Go back to the Border FX window and click the Pre/Post Toggle so that it's pointing to the left.
Now zoom out in Pan/Crop and, TA DA!!, the border stays with the image.

Mike
ushere wrote on 8/3/2007, 5:47 AM
mike,

that's exactly what i meant about the cigarette....

got love this ng.
Grazie wrote on 8/3/2007, 9:33 AM
Mike I can make your suggestion work. I didn't know or ever SEEN the value until then. There has to be some tutorial which describes, and then gets underpinned by some logic to make this sink in?

Winrock? Nope, can't make yours work here.

Any more examples?
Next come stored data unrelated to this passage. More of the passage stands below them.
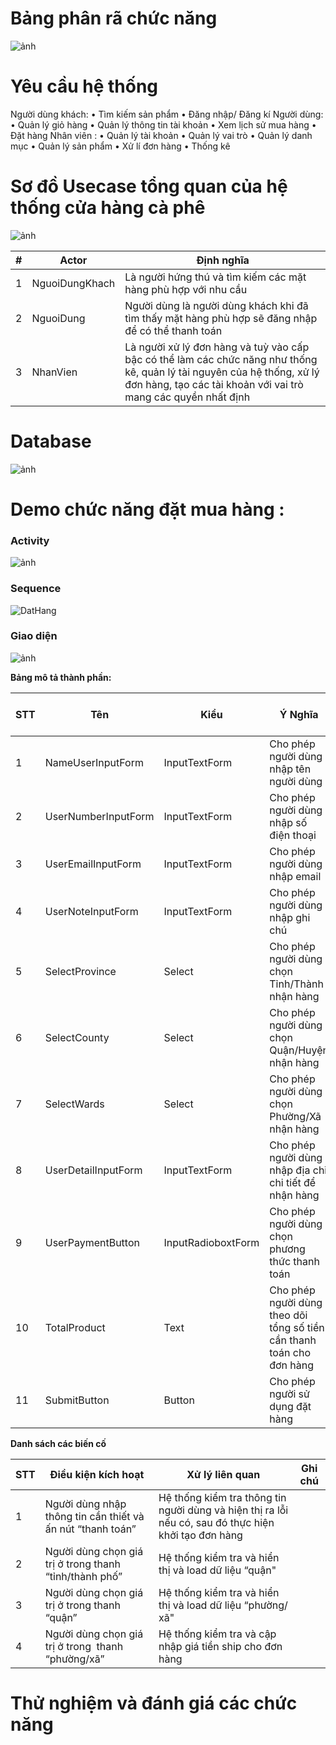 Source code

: # Bảng phân rã chức năng

![ảnh](https://github.com/1119-DuyNguyen/coffe_lar/assets/62139508/a0197740-1278-49e8-8006-dc032f2e7897)


# Yêu cầu hệ thống

Người dùng khách:
•	Tìm kiếm sản phẩm
•	Đăng nhập/ Đăng kí
Người dùng: 
•	Quản lý giỏ hàng
•	Quản lý thông tin tài khoản
•	Xem lịch sử mua hàng
•	Đặt hàng
Nhân viên : 
•	Quản lý tài khoản
•	Quản lý vai trò
•	Quản lý danh mục
•	Quản lý sản phẩm
•	Xử lí đơn hàng
•	Thống kê

# Sơ đồ Usecase tổng quan của hệ thống cửa hàng cà phê
![ảnh](https://github.com/1119-DuyNguyen/coffe_lar/assets/62139508/90be87ae-40cc-4ceb-9a0f-1d26f67a69b8)



| # | Actor | Định nghĩa |
| ---- | ---- | ---- |
| 1 | NguoiDungKhach | Là người hứng thú và tìm kiếm các mặt hàng phù hợp với nhu cầu |
| 2 | NguoiDung | Người dùng là người dùng khách khi đã tìm thấy mặt hàng phù hợp sẽ đăng nhập để có thể thanh toán |
| 3 | NhanVien | Là người xử lý đơn hàng và tuỳ vào cấp bậc có thể làm các chức năng như thống kê, quản lý tài nguyên của hệ thống, xử lý đơn hàng, tạo các tài khoản với vai trò mang các quyền nhất định |

# Database
![ảnh](https://github.com/1119-DuyNguyen/coffe_lar/assets/62139508/6a27e1b9-1d9b-4714-bde2-84a211c7d300)


# Demo chức năng đặt mua hàng : 


### Activity
![ảnh](https://github.com/1119-DuyNguyen/coffe_lar/assets/62139508/a1ebd202-ce01-4f1c-8573-19ecbc023f10)
### Sequence

![DatHang](https://github.com/1119-DuyNguyen/coffe_lar/assets/62139508/57c7b762-7bde-4974-8d0a-5028d3d57761)

### Giao diện

![ảnh](https://github.com/1119-DuyNguyen/coffe_lar/assets/62139508/8183e1dd-38e8-4703-b84d-4656144312ae)

**Bảng mô tả thành phần:**

|STT|Tên|Kiểu|Ý Nghĩa|Miền giá trị|Giá trị mặc định|Ghi chú|
|---|---|---|---|---|---|---|
|1|NameUserInputForm|InputTextForm|Cho phép người dùng nhập tên người dùng|Text|||
|2|UserNumberInputForm|InputTextForm|Cho phép người dùng nhập số điện thoại|Text|||
|3|UserEmailInputForm|InputTextForm|Cho phép người dùng nhập email|Text|||
|4|UserNoteInputForm|InputTextForm|Cho phép người dùng nhập ghi chú|Text|||
|5|SelectProvince|Select|Cho phép người dùng chọn Tỉnh/Thành nhận hàng||||
|6|SelectCounty|Select|Cho phép người dùng chọn Quận/Huyện nhận hàng||Bỏ trống nếu chưa chọn tỉnh/thành||
|7|SelectWards|Select|Cho phép người dùng chọn Phường/Xã nhận hàng||Bỏ trống nếu chưa chọn Quận/Huyện||
|8|UserDetailInputForm|InputTextForm|Cho phép người dùng nhập địa chỉ chi tiết để nhận hàng|Text|||
|9|UserPaymentButton|InputRadioboxtForm|Cho phép người dùng chọn phương thức thanh toán||||
|10|TotalProduct|Text|Cho phép người dùng theo dõi tổng số tiền cần thanh toán cho đơn hàng||||
|11|SubmitButton|Button|Cho phép người sử dụng đặt hàng||||

**Danh sách các biến cố**

|STT|Điều kiện kích hoạt|Xử lý liên quan|Ghi chú|
|---|---|---|---|
|1|Người dùng nhập thông tin cần thiết và ấn nút “thanh toán”|Hệ thống kiểm tra thông tin người dùng và hiện thị ra lỗi nếu có, sau đó thực hiện khởi tạo đơn hàng||
|2|Người dùng chọn giá trị ở trong thanh “tỉnh/thành phố”|Hệ thống kiểm tra và hiển thị và load dữ liệu “quận"||
|3|Người dùng chọn giá trị ở trong thanh “quận”|Hệ thống kiểm tra và hiển thị và load dữ liệu “phường/ xã"||
|4|Người dùng chọn giá trị ở trong  thanh “phường/xã”|Hệ thống kiểm tra và cập nhập giá tiền ship cho đơn hàng||

# Thử nghiệm và đánh giá các chức năng 
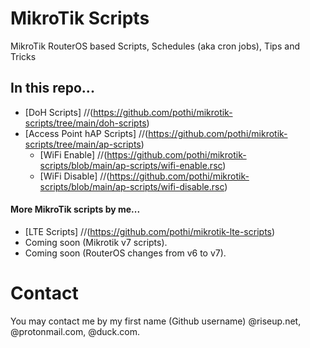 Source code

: # MikroTik Scripts

MikroTik RouterOS based Scripts, Schedules (aka cron jobs), Tips and Tricks

## In this repo...

- [DoH Scripts] //(https://github.com/pothi/mikrotik-scripts/tree/main/doh-scripts)
- [Access Point hAP Scripts] //(https://github.com/pothi/mikrotik-scripts/tree/main/ap-scripts)
  - [WiFi Enable] //(https://github.com/pothi/mikrotik-scripts/blob/main/ap-scripts/wifi-enable.rsc)
  - [WiFi Disable] //(https://github.com/pothi/mikrotik-scripts/blob/main/ap-scripts/wifi-disable.rsc)

#### More MikroTik scripts by me...

- [LTE Scripts] //(https://github.com/pothi/mikrotik-lte-scripts)
- Coming soon (Mikrotik v7 scripts).
- Coming soon (RouterOS changes from v6 to v7).

# Contact

You may contact me by my first name (Github username) @riseup.net, @protonmail.com, @duck.com.
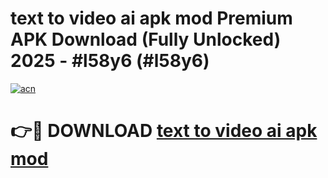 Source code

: # text to video ai apk mod Premium APK Download (Fully Unlocked) 2025 - #l58y6 (#l58y6)

[![acn](https://github.com/user-attachments/assets/0f9c940e-d8b0-45ae-aac7-cd30a18b3e1c)](https://app.mediaupload.pro?title=text_to_video_ai_apk_mod&ref=14F)

# 👉🔴 DOWNLOAD [text to video ai apk mod](https://app.mediaupload.pro?title=text_to_video_ai_apk_mod&ref=14F) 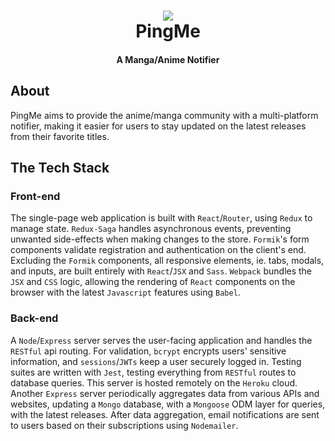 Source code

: <h1 align="center">
  <a href="https://www.pingme.me/">
    <img src="https://www.pingme.me/media/logo-readme.svg">
  </a>
  <br>
  PingMe
  <br>
</h1>

<h4 align="center">A Manga/Anime Notifier</h4>

## About

PingMe aims to provide the anime/manga community with a multi-platform notifier, making it easier for users to stay updated on the latest releases from their favorite titles.

## The Tech Stack

### Front-end
  The single-page web application is built with `React`/`Router`, using `Redux` to manage state. `Redux-Saga` handles asynchronous events, preventing unwanted side-effects when making changes to the store. `Formik`'s form components validate registration and authentication on the client's end. Excluding the `Formik` components, all responsive elements, ie. tabs, modals, and inputs, are built entirely with `React`/`JSX` and `Sass`. `Webpack` bundles the `JSX` and `CSS` logic, allowing the rendering of `React` components on the browser with the latest `Javascript` features using `Babel`.

### Back-end
  A `Node`/`Express` server serves the user-facing application and handles the `RESTful` api routing. For validation, `bcrypt` encrypts users' sensitive information, and `sessions`/`JWTs` keep a user securely logged in. Testing suites are written with `Jest`, testing everything from `RESTful` routes to database queries. This server is hosted remotely on the `Heroku` cloud.
  Another `Express` server periodically aggregates data from various APIs and websites, updating a `Mongo` database, with a `Mongoose` ODM layer for queries, with the latest releases. After data aggregation, email notifications are sent to users based on their subscriptions using `Nodemailer`.
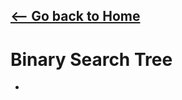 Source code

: ## [<-- Go back to Home](https://thecoducer.github.io/GeeksForGeeks_DSA_Course_Solutions/)
# Binary Search Tree
-  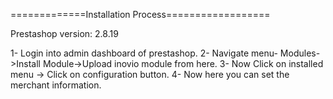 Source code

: =============Installation Process==================

Prestashop version: 2.8.19

1- Login into admin dashboard of prestashop.
2- Navigate menu- Modules->Install Module->Upload inovio module from here.
3- Now Click on installed menu -> Click on configuration button.
4- Now here you can set the merchant information. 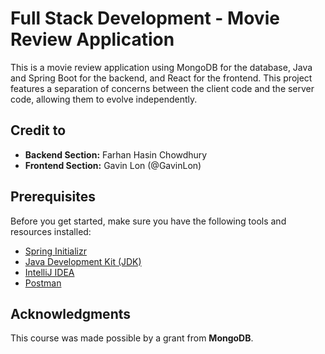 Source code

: # Full Stack Development - Movie Review Application

This is a movie review application using MongoDB for the database, Java and Spring Boot for the backend, and React for the frontend. This project features a separation of concerns between the client code and the server code, allowing them to evolve independently. 

## Credit to
- **Backend Section:** Farhan Hasin Chowdhury
- **Frontend Section:** Gavin Lon (@GavinLon)


## Prerequisites
Before you get started, make sure you have the following tools and resources installed:

- [Spring Initializr](https://start.spring.io/)
- [Java Development Kit (JDK)](https://www.oracle.com/java/technologies/javase-downloads.html)
- [IntelliJ IDEA](https://www.jetbrains.com/idea/download/)
- [Postman](https://www.postman.com/downloads/)


## Acknowledgments
This course was made possible by a grant from **MongoDB**.

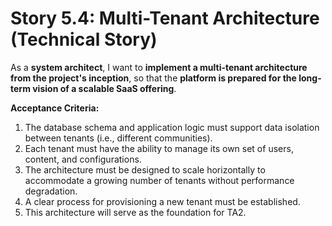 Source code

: # Story 5.4: Multi-Tenant Architecture (Technical Story)

As a **system architect**,
I want to **implement a multi-tenant architecture from the project's inception**,
so that the **platform is prepared for the long-term vision of a scalable SaaS offering**.

**Acceptance Criteria:**
1.  The database schema and application logic must support data isolation between tenants (i.e., different communities).
2.  Each tenant must have the ability to manage its own set of users, content, and configurations.
3.  The architecture must be designed to scale horizontally to accommodate a growing number of tenants without performance degradation.
4.  A clear process for provisioning a new tenant must be established.
5.  This architecture will serve as the foundation for TA2.
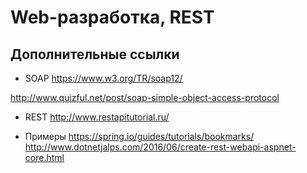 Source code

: # Web-разработка, REST

## Дополнительные ссылки

- SOAP
https://www.w3.org/TR/soap12/

http://www.quizful.net/post/soap-simple-object-access-protocol

- REST
http://www.restapitutorial.ru/

- Примеры
https://spring.io/guides/tutorials/bookmarks/
http://www.dotnetjalps.com/2016/06/create-rest-webapi-aspnet-core.html

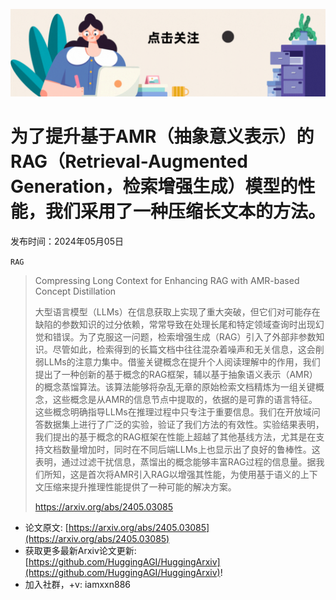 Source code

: ![](https://raw.githubusercontent.com/HuggingAGI/HuggingArxiv/main/imgs/follow2.gif)
# 为了提升基于AMR（抽象意义表示）的RAG（Retrieval-Augmented Generation，检索增强生成）模型的性能，我们采用了一种压缩长文本的方法。
发布时间：2024年05月05日

`RAG`
> Compressing Long Context for Enhancing RAG with AMR-based Concept Distillation
>
> 大型语言模型（LLMs）在信息获取上实现了重大突破，但它们对可能存在缺陷的参数知识的过分依赖，常常导致在处理长尾和特定领域查询时出现幻觉和错误。为了克服这一问题，检索增强生成（RAG）引入了外部非参数知识。尽管如此，检索得到的长篇文档中往往混杂着噪声和无关信息，这会削弱LLMs的注意力集中。借鉴关键概念在提升个人阅读理解中的作用，我们提出了一种创新的基于概念的RAG框架，辅以基于抽象语义表示（AMR）的概念蒸馏算法。该算法能够将杂乱无章的原始检索文档精炼为一组关键概念，这些概念是从AMR的信息节点中提取的，依据的是可靠的语言特征。这些概念明确指导LLMs在推理过程中只专注于重要信息。我们在开放域问答数据集上进行了广泛的实验，验证了我们方法的有效性。实验结果表明，我们提出的基于概念的RAG框架在性能上超越了其他基线方法，尤其是在支持文档数量增加时，同时在不同后端LLMs上也显示出了良好的鲁棒性。这表明，通过过滤干扰信息，蒸馏出的概念能够丰富RAG过程的信息量。据我们所知，这是首次将AMR引入RAG以增强其性能，为使用基于语义的上下文压缩来提升推理性能提供了一种可能的解决方案。
>
> https://arxiv.org/abs/2405.03085



- 论文原文: [https://arxiv.org/abs/2405.03085](https://arxiv.org/abs/2405.03085)
- 获取更多最新Arxiv论文更新: [https://github.com/HuggingAGI/HuggingArxiv](https://github.com/HuggingAGI/HuggingArxiv)!
- 加入社群，+v: iamxxn886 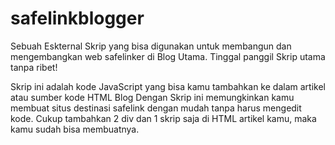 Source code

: # safelinkblogger
Sebuah Eskternal Skrip yang bisa digunakan untuk membangun dan mengembangkan web safelinker di Blog Utama. Tinggal panggil Skrip utama tanpa ribet!


Skrip ini adalah kode JavaScript yang bisa kamu tambahkan ke dalam artikel atau sumber kode HTML Blog
Dengan Skrip ini memungkinkan kamu membuat situs destinasi safelink dengan mudah tanpa harus mengedit kode.
Cukup tambahkan 2 div dan 1 skrip saja di HTML artikel kamu, maka kamu sudah bisa membuatnya.
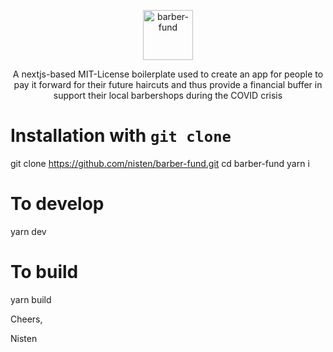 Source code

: <p align="center">
  <a href="https://github.com/nisten/barber-fund">
    <img
      src="https://i.imgur.com/60Zzlpb.png"
      height="80"
      alt="barber-fund"
      title="barber-fund"
    />
  </a>
</p>

<p align="center">
  A nextjs-based MIT-License boilerplate used to create an app for people to pay it forward for their future haircuts and thus provide a financial buffer in support their local barbershops during the COVID crisis
</p>

# Installation with `git clone`
git clone https://github.com/nisten/barber-fund.git 
cd barber-fund
yarn i

# To develop
yarn dev

# To build
yarn build


Cheers, 

Nisten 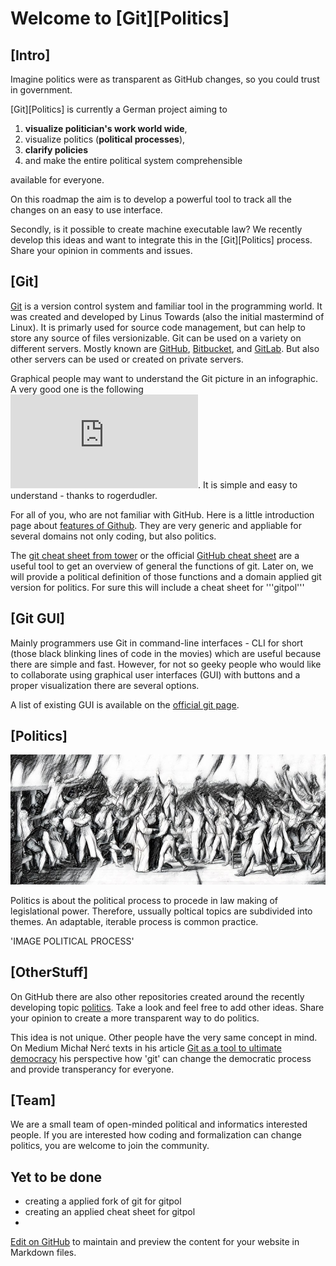 # Welcome to [Git][Politics]

## [Intro]

Imagine politics were as transparent as GitHub changes, so you could trust in government.

[Git][Politics] is currently a German project aiming to 

1. **visualize politician's work world wide**,
2. visualize politics (**political processes**),
3. **clarify policies**
4. and make the entire political system comprehensible 

available for everyone. 



On this roadmap the aim is to develop a powerful tool to track all the changes on an easy to use interface. 

Secondly, is it possible to create machine executable law? We recently develop this ideas and want to integrate this in the [Git][Politics] process. Share your opinion in comments and issues.

## [Git] 

[Git](https://github.com/git/git) is a version control system and familiar tool in the programming world. It was created and developed by Linus Towards (also the initial mastermind of Linux). It is primarly used for source code management, but can help to store any source of files versionizable. Git can be used on a variety on different servers. Mostly known are [GitHub](https://github.com), [Bitbucket](https://bitbucket.com), and [GitLab](https://gitlab.com). But also other servers can be used or created on private servers.

Graphical people may want to understand the Git picture in an infographic. A very good one is the following ![Git Guide](https://github.com/rogerdudler/git-guide/blob/gh-pages/files/git_cheat_sheet.pdf). It is simple and easy to understand - thanks to rogerdudler.

For all of you, who are not familiar with GitHub. Here is a little introduction page about [features of Github](https://github.com/features). They are very generic and appliable for several domains not only coding, but also politics. 

The [git cheat sheet from tower](https://www.git-tower.com/blog/git-cheat-sheet) or the official [GitHub cheat sheet](https://github.github.com/training-kit/) are a useful tool to get an overview of general the functions of git. Later on, we will provide a political definition of those functions and a domain applied git version for politics. For sure this will include a cheat sheet for '''gitpol'''

## [Git GUI]

Mainly programmers use Git in command-line interfaces - CLI for short (those black blinking lines of code in the movies) which are useful because there are simple and fast. However, for not so geeky people who would like to collaborate using graphical user interfaces (GUI) with buttons and a proper visualization there are several options. 

A list of existing GUI is available on the [official git page](https://git-scm.com/downloads/guis).

## [Politics]

![Politics](Politics.jpeg)

Politics is about the political process to procede in law making of legislational power. Therefore, ussually poltical topics are subdivided into themes. An adaptable, iterable process is common practice. 

'IMAGE POLITICAL PROCESS'



## [OtherStuff]

On GitHub there are also other repositories created around the recently developing topic [politics](https://github.com/topics/politics). Take a look and feel free to add other ideas. Share your opinion to create a more transparent way to do politics. 

This idea is not unique. Other people have the very same concept in mind. On Medium Michał Nerć texts in his article [Git as a tool to ultimate democracy](https://medium.com/@derodu/git-as-a-tool-to-ultimate-democracy-26c0af319dce) his perspective how 'git' can change the democratic process and provide transperancy for everyone. 

## [Team]

We are a small team of open-minded political and informatics interested people. 
If you are interested how coding and formalization can change politics, you are welcome to join the community.


## Yet to be done

- creating a applied fork of git for gitpol
- creating an applied cheat sheet for gitpol
- 

[Edit on GitHub](https://github.com/sebastianwindeck/GitPolitics/master/docs/README.md) to maintain and preview the content for your website in Markdown files.


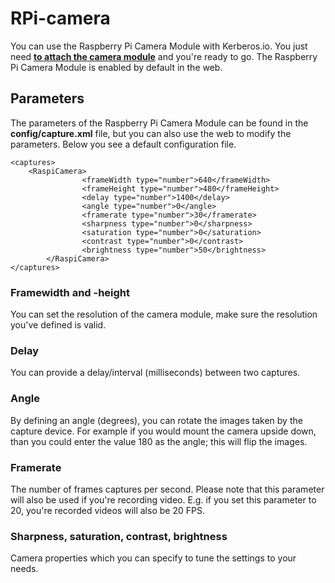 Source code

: # RPi-camera

You can use the Raspberry Pi Camera Module with Kerberos.io. You just need [**to attach the camera module**](https://www.raspberrypi.org/help/camera-module-setup/) and you're ready to go. The Raspberry Pi Camera Module is enabled by default in the web.

## Parameters

The parameters of the Raspberry Pi Camera Module can be found in the **config/capture.xml** file, but you can also use the web to modify the parameters. Below you see a default configuration file.

	<captures>
	    <RaspiCamera>
					<frameWidth type="number">640</frameWidth>
					<frameHeight type="number">480</frameHeight>
					<delay type="number">1400</delay>
					<angle type="number">0</angle>
					<framerate type="number">30</framerate>
					<sharpness type="number">0</sharpness>
					<saturation type="number">0</saturation>
					<contrast type="number">0</contrast>
					<brightness type="number">50</brightness>
			</RaspiCamera>
	</captures>

### Framewidth and -height

You can set the resolution of the camera module, make sure the resolution you've defined is valid.

### Delay

You can provide a delay/interval (milliseconds) between two captures.

### Angle

By defining an angle (degrees), you can rotate the images taken by the capture device. For example if you would mount the camera upside down, than you could enter the value 180 as the angle; this will flip the images.

### Framerate

The number of frames captures per second. Please note that this parameter will also be used if you're recording video. E.g. if you set this parameter to 20, you're recorded videos will also be 20 FPS.

### Sharpness, saturation, contrast, brightness

Camera properties which you can specify to tune the settings to your needs.
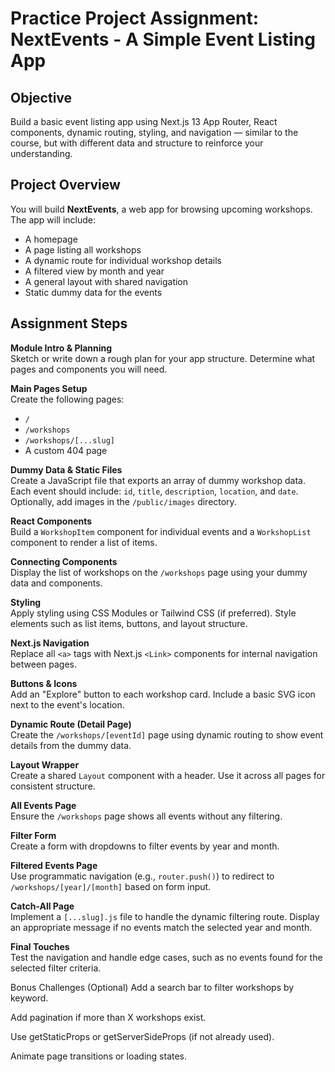 # Practice Project Assignment: NextEvents - A Simple Event Listing App

## Objective

Build a basic event listing app using Next.js 13 App Router, React components, dynamic routing, styling, and navigation — similar to the course, but with different data and structure to reinforce your understanding.

## Project Overview

You will build **NextEvents**, a web app for browsing upcoming workshops. The app will include:

- A homepage
- A page listing all workshops
- A dynamic route for individual workshop details
- A filtered view by month and year
- A general layout with shared navigation
- Static dummy data for the events

## Assignment Steps

**Module Intro & Planning**  
Sketch or write down a rough plan for your app structure. Determine what pages and components you will need.

**Main Pages Setup**  
Create the following pages:
- `/`
- `/workshops`
- `/workshops/[...slug]`
- A custom 404 page

**Dummy Data & Static Files**  
Create a JavaScript file that exports an array of dummy workshop data. Each event should include: `id`, `title`, `description`, `location`, and `date`. Optionally, add images in the `/public/images` directory.

**React Components**  
Build a `WorkshopItem` component for individual events and a `WorkshopList` component to render a list of items.

**Connecting Components**  
Display the list of workshops on the `/workshops` page using your dummy data and components.

**Styling**  
Apply styling using CSS Modules or Tailwind CSS (if preferred). Style elements such as list items, buttons, and layout structure.

**Next.js Navigation**  
Replace all `<a>` tags with Next.js `<Link>` components for internal navigation between pages.

**Buttons & Icons**  
Add an "Explore" button to each workshop card. Include a basic SVG icon next to the event's location.

**Dynamic Route (Detail Page)**  
Create the `/workshops/[eventId]` page using dynamic routing to show event details from the dummy data.

**Layout Wrapper**  
Create a shared `Layout` component with a header. Use it across all pages for consistent structure.

**All Events Page**  
Ensure the `/workshops` page shows all events without any filtering.

**Filter Form**  
Create a form with dropdowns to filter events by year and month.

**Filtered Events Page**  
Use programmatic navigation (e.g., `router.push()`) to redirect to `/workshops/[year]/[month]` based on form input.

**Catch-All Page**  
Implement a `[...slug].js` file to handle the dynamic filtering route. Display an appropriate message if no events match the selected year and month.

**Final Touches**  
Test the navigation and handle edge cases, such as no events found for the selected filter criteria.

Bonus Challenges (Optional)
Add a search bar to filter workshops by keyword.

Add pagination if more than X workshops exist.

Use getStaticProps or getServerSideProps (if not already used).

Animate page transitions or loading states.
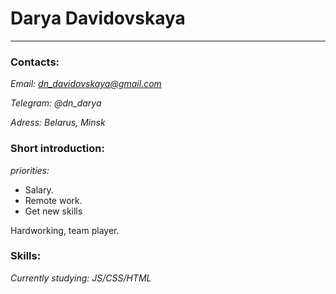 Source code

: # Darya Davidovskaya

---
### Contacts:
*Email: dn_davidovskaya@gmail.com*

*Telegram: @dn_darya*

*Adress: Belarus, Minsk*
### Short introduction:
*priorities:*

* Salary.
* Remote work.
* Get new skills

Hardworking, team player.

### Skills:
*Currently studying: JS/CSS/HTML* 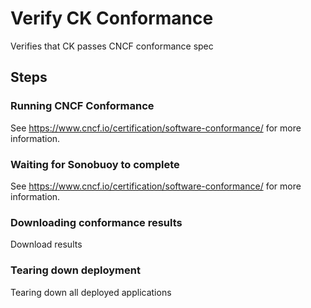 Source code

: # Verify CK Conformance

Verifies that CK passes CNCF conformance spec


## Steps
### Running CNCF Conformance

See https://www.cncf.io/certification/software-conformance/ for more information.


### Waiting for Sonobuoy to complete

See https://www.cncf.io/certification/software-conformance/ for more information.


### Downloading conformance results

Download results

### Tearing down deployment

Tearing down all deployed applications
What is actually happening and how? There has to have been a reason for this to have been created?

TIA - looking forward to other examples . .

Grazie

Tim L wrote on 8/3/2007, 10:21 AM
Pre/Post decides whether effect is applied before pan crop or after pan crop.

I think Winrock's example should work. 16:9 clip in a 4:3 output frame leaves black bars top and bottom.

If film effects is applied before pan crop ("pre"), then things will work out right.

If film effects is applied *after* pan crop ("post"), then the film effects will be applied to the entire 4:3 frame, including the black bars -- will see scratches, dust, etc, in the black bars (which won't look right)

Tim L

(Edit: Gosh, I hope I got that right. Maybe I'm confused now...)
rs170a wrote on 8/3/2007, 10:22 AM
The reason we're all confused is because it's Before/After Pan/Crop and not Pre/Post Toggle. SHEESH!!

You don't realize how useless the search feature in the Vegas manual is until you do a search on "pre/post toggle" :-(

I found what I was looking for on the bottom of p. 226 in the Vegas 7 manual.
(note to self: Dummy!! Where else did you think it would be?)

*************************************
When you add a plug-in to a video event that has panning or cropping applied to it, you have the choice of processing the plug-in before or after the pan/crop.
For example, you might want to add a Radial blur plug-in before the video is cropped and then a Noise plug-in after the criopping is complete.

You can choose whether an effect is applied pre- or post-pan.crop in the keyframe controller at the bottom of the Video FX window.
Click the Before/After Pan/Crop button to the left of the effect name to determine whether the effect is processed before < or after > Vegas software pans or crops the event.
*************************************

Rant mode on.
To Sony coders/manual writers:
The manual says this is the Before/After Pan/Crop button.
The software says it's a Pre/Post Toggle button.
Make up your mind!!!
No wonder Grazie is bewildered!!
Rant mode off.

Clear as mud now, Grazie?
Whoops, I shouldn't say mud to someone who's had torrential rains lately.
I'll gladly trade you some heat (over 30° all week and no signs of relief in sight) for some rain for our area farmers :-)

Mike

edit: No worries there Tim. You got it right.
GlennChan wrote on 8/3/2007, 10:50 AM
If you use bezier masking to isolate effects to certain areas, you will want to have the filter applied BEFORE masking for certain effects like color curves.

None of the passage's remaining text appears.